O Instituto Médico-Legal (IML) atestou ruptura do hímen de Marcela e Manuela, e a DDM aguarda o resultado dos exames de DNA para comprovar que todos os filhos de Aline têm Carlos como pai. “O laudo deve chegar nos próximos dias”, afirma a delegada-titular, Eda Honorato. Já o advogado de Carlos, Bruno Miranda de Carvalho, disse que irá pedir à Justiça um exame de sanidade mental no réu. “Ele tem problemas mentais, tanto que faz tratamento psicológico em Votuporanga”, diz. Caso seja considerado insano, a prisão será substituída por medidas como a internação e o tratamento. Enquanto isso, no abrigo, alheia às investigações, Manuela, uma adolescente franzina e tímida, diz ter saudade da mãe, mas não quer mais conviver com o avô. “Ele fez maldade comigo.”

Relação gera complicação genética

Dos cinco filhos que Aline teve, segundo ela, com o pai, uma morreu logo ao nascer, e duas têm problemas mentais. Isso se explica pelo incesto, segundo a geneticista da Faculdade de Medicina de Rio Preto (Famerp) Ely Goloni. Quando um pai tem um filho da própria filha, explica, o risco de o bebê ter problemas neurológicos, incluindo o retardo mental, aumenta em 40%.

Todos os animais, incluindo o ser humano, apresentam genes recessivos para doenças genéticas. Em pessoas saudáveis, eles não se manifestam devido ao gene dominante. No entanto, quando esse gene recessivo encontra outro igualmente recessivo e muito semelhante, como o de um irmão ou de uma filha, ele se torna dominante, e surgem as doenças. “Quanto maior o grau de parentesco, maiores as chanches de coincidirem esses genes”, diz a especialista.

Em condições normais, quando há cruzamento de pessoas sem parentesco, as chances de doenças de origem genética são de 4%, percentual considerado baixo. Entre primos de primeiro grau, a probabilidade é de 13%, médio. Entre pai e filha, as chances são de 38,9%, índice alto. “A visão negativa do incesto não tem somente um fundo moral. Também se explica pela evolução genética”, afirma Ely.

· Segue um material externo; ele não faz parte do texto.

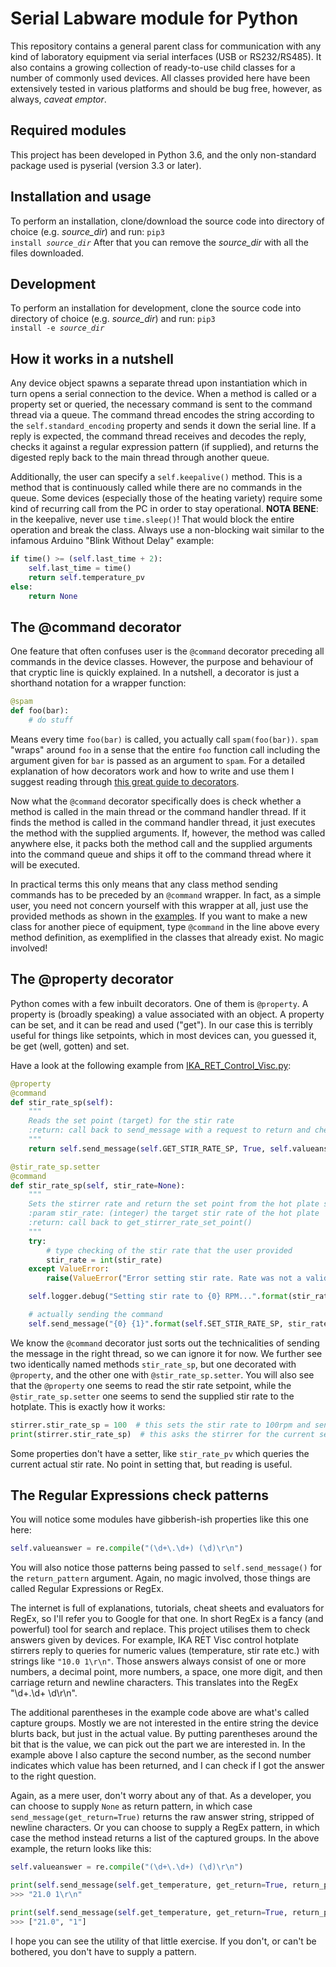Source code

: 
# Serial Labware module for Python
This repository contains a general parent class for communication with any kind of laboratory equipment via serial interfaces (USB or RS232/RS485). It also contains a growing collection of ready-to-use child classes for a number of commonly used devices. All classes provided here have been extensively tested in various platforms and should be bug free, however, as always, _caveat emptor_. 

## Required modules
This project has been developed in Python 3.6, and the only non-standard package used is pyserial (version 3.3 or later).

## Installation and usage
To perform an installation, clone/download the source code into directory of choice (e.g. *source_dir*) and run:
<code>pip3 install <i>source_dir</i></code>
After that you can remove the *source_dir* with all the files downloaded.

## Development

To perform an installation for development, clone the source code into directory of choice (e.g. *source_dir*) and run:
<code>pip3 install -e <i>source_dir</i></code>

## How it works in a nutshell
Any device object spawns a separate thread upon instantiation which in turn opens a serial connection to the device. 
When a method is called or a property set or queried, the necessary command is sent to the command thread via a queue.
The command thread encodes the string according to the `self.standard_encoding` property and sends it down the serial line. If a reply is expected, the command thread receives and decodes the reply, checks it against a regular expression pattern (if supplied), and returns the digested reply back to the main thread through another queue. 

Additionally, the user can specify a `self.keepalive()` method. This is a method that is continuously called while there are no commands in the queue. Some devices (especially those of the heating variety) require some kind of recurring call from the PC in order to stay operational. **NOTA BENE**: in the keepalive, never use `time.sleep()`! That would block the entire operation and break the class. Always use a non-blocking wait similar to the infamous Arduino "Blink Without Delay" example:

```python
if time() >= (self.last_time + 2):
    self.last_time = time()
    return self.temperature_pv
else:
    return None
```

## The @command decorator
One feature that often confuses user is the `@command` decorator preceding all commands in the device classes. However, the purpose and behaviour of that cryptic line is quickly explained. In a nutshell, a decorator is just a shorthand notation for a wrapper function:

```python
@spam
def foo(bar):
    # do stuff
```

Means every time `foo(bar)` is called, you actually call `spam(foo(bar))`. `spam` "wraps" around `foo` in a sense that the entire `foo` function call including the argument given for `bar` is passed as an argument to `spam`. For a detailed explanation of how decorators work and how to write and use them I suggest reading through [this great guide to decorators](https://www.thecodeship.com/patterns/guide-to-python-function-decorators/).

Now what the `@command` decorator specifically does is check whether a method is called in the main thread or the command handler thread. If it finds the method is called in the command handler thread, it just executes the method with the supplied arguments. If, however, the method was called anywhere else, it packs both the method call and the supplied arguments into the command queue and ships it off to the command thread where it will be executed.

In practical terms this only means that any class method sending commands has to be preceded by an `@command` wrapper. In fact, as a simple user, you need not concern yourself with this wrapper at all, just use the provided methods as shown in the [examples](/SerialLabware/example). If you want to make a new class for another piece of equipment, type `@command` in the line above every method definition, as exemplified in the classes that already exist. No magic involved!

## The @property decorator
Python comes with a few inbuilt decorators. One of them is `@property`. A property is (broadly speaking) a value associated with an object. A property can be set, and it can be read and used ("get"). In our case this is terribly useful for things like setpoints, which in most devices can, you guessed it, be get (well, gotten) and set.

Have a look at the following example from [IKA_RET_Control_Visc.py](/SerialLabware/IKA_RET_Stirrer/IKA_RET_Control_Visc.py):

```python
@property
@command
def stir_rate_sp(self):
    """
    Reads the set point (target) for the stir rate
    :return: call back to send_message with a request to return and check a value
    """
    return self.send_message(self.GET_STIR_RATE_SP, True, self.valueanswer)

@stir_rate_sp.setter
@command
def stir_rate_sp(self, stir_rate=None):
    """
    Sets the stirrer rate and return the set point from the hot plate so the user can verify that it was successful
    :param stir_rate: (integer) the target stir rate of the hot plate
    :return: call back to get_stirrer_rate_set_point()
    """
    try:
        # type checking of the stir rate that the user provided
        stir_rate = int(stir_rate)
    except ValueError:
        raise(ValueError("Error setting stir rate. Rate was not a valid integer \"{0}\"".format(stir_rate)))

    self.logger.debug("Setting stir rate to {0} RPM...".format(stir_rate))

    # actually sending the command
    self.send_message("{0} {1}".format(self.SET_STIR_RATE_SP, stir_rate))
```

We know the `@command` decorator just sorts out the technicalities of sending the message in the right thread, so we can ignore it for now. We further see two identically named methods `stir_rate_sp`, but one decorated with `@property`, and the other one with `@stir_rate_sp.setter`. You will also see that the `@property` one seems to read the stir rate setpoint, while the `@stir_rate_sp.setter` one seems to send the supplied stir rate to the hotplate. This is exactly how it works:

```python
stirrer.stir_rate_sp = 100  # this sets the stir rate to 100rpm and sends all the required magic
print(stirrer.stir_rate_sp)  # this asks the stirrer for the current setpoint and prints it
```

Some properties don't have a setter, like `stir_rate_pv` which queries the current actual stir rate. No point in setting that, but reading is useful.

## The Regular Expressions check patterns
You will notice some modules have gibberish-ish properties like this one here:

```python
self.valueanswer = re.compile("(\d+\.\d+) (\d)\r\n")
```

You will also notice those patterns being passed to `self.send_message()` for the `return_pattern` argument. Again, no 
magic involved, those things are called Regular Expressions or RegEx. 

The internet is full of explanations, tutorials, cheat sheets and evaluators for RegEx, so I'll refer you to Google for that one. In short RegEx is a fancy (and powerful) tool for search and replace. This project utilises them to check answers given by devices. For example, IKA RET Visc control hotplate stirrers reply to queries for numeric values (temperature, stir rate etc.) with strings like `"10.0 1\r\n"`. Those answers always consist of one or more numbers, a decimal point, more numbers, a space, one more digit, and then carriage return and newline characters. This translates into the RegEx "\d+\.\d+ \d\r\n". 

The additional parentheses in the example code above are what's called capture groups.
Mostly we are not interested in the entire string the device blurts back, but just in the actual value. By putting parentheses around the bit that is the value, we can pick out the part we are interested in. In the example above I also capture the second number, as the second number indicates which value has been returned, and I can check if I got the answer to the right question.

Again, as a mere user, don't worry about any of that. As a developer, you can choose to supply `None` as return pattern, in which case `send_message(get_return=True)` returns the raw answer string, stripped of newline characters. Or you can choose to supply a RegEx pattern, in which case the method instead returns a list of the captured groups. In the above example, the return looks like this:

```python
self.valueanswer = re.compile("(\d+\.\d+) (\d)\r\n")

print(self.send_message(self.get_temperature, get_return=True, return_pattern=None))
>>> "21.0 1\r\n"

print(self.send_message(self.get_temperature, get_return=True, return_pattern=self.valueanswer))
>>> ["21.0", "1"]
```

I hope you can see the utility of that little exercise. If you don't, or can't be bothered, you don't have to supply a pattern.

Filha diz que tem ‘carinho’ pelo pai

Aline, 35 anos, diz ter saudade do pai. “Tenho muito carinho por ele. A gente ora muito para que ele volte para casa, porque a falta que ele faz é grande”, diz a filha, evangélica. Perguntada de seus filhos são de Carlos, Aline se esquiva. “Não quero falar sobre isso, moço. É muito difícil.” Como Carlos é o único que sabe dirigir na casa, a família toma ônibus todas as vezes em que precisa se deslocar até Fernandópolis. “Minha filha mais velha até tirou carta, mas tem medo de pegar a estrada”, afirma Aline.

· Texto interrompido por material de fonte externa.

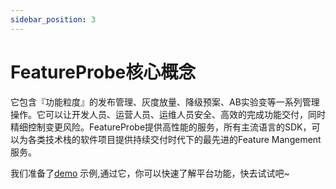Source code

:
 ```yaml
---
sidebar_position: 3
---
```


# FeatureProbe核心概念

它包含『功能粒度』的发布管理、灰度放量、降级预案、AB实验变等一系列管理操作。它可以让开发人员、运营人员、运维人员安全、高效的完成功能交付，同时精细控制变更风险。FeatureProbe提供高性能的服务，所有主流语言的SDK，可以为各类技术栈的软件项目提供持续交付时代下的最先进的Feature Mangement服务。

我们准备了[demo](https://featureprobe.io/demo/) 示例,通过它，你可以快速了解平台功能，快去试试吧~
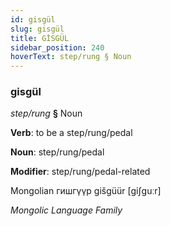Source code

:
 ```yaml
---
id: gisgül
slug: gisgül
title: GİSGÜL
sidebar_position: 240
hoverText: step/rung § Noun
---
```


### gisgül

*step/rung* **§** Noun

**Verb**: to be a step/rung/pedal

**Noun**: step/rung/pedal

**Modifier**: step/rung/pedal-related

Mongolian гишгүүр gišgüür [giʃguːr]

*Mongolic Language Family*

Tanto ela quanto Zaíra, mulher de Carlos, juram que Carlos não abusou das netas-filhas. “Ele sofreu derrame e toma muito remédio. Não tem tesão, não tem ereção. Não dá conta de estuprar ninguém”, garante Zaíra. Ambas culpam a irmã de Aline, Elaine, pelas acusações contra Carlos. “Não foi a minha neta que assinou o depoimento. Foi a minha filha que armou tudo isso. Ela destruiu nossa família”, diz. O caso, segundo Aline, foi agravado pelo “fuxico” no bairro. “O povo aqui fala demais. Por isso a gente é isolado, não conversa com ninguém.” (Allan de Abreu – diarioweb).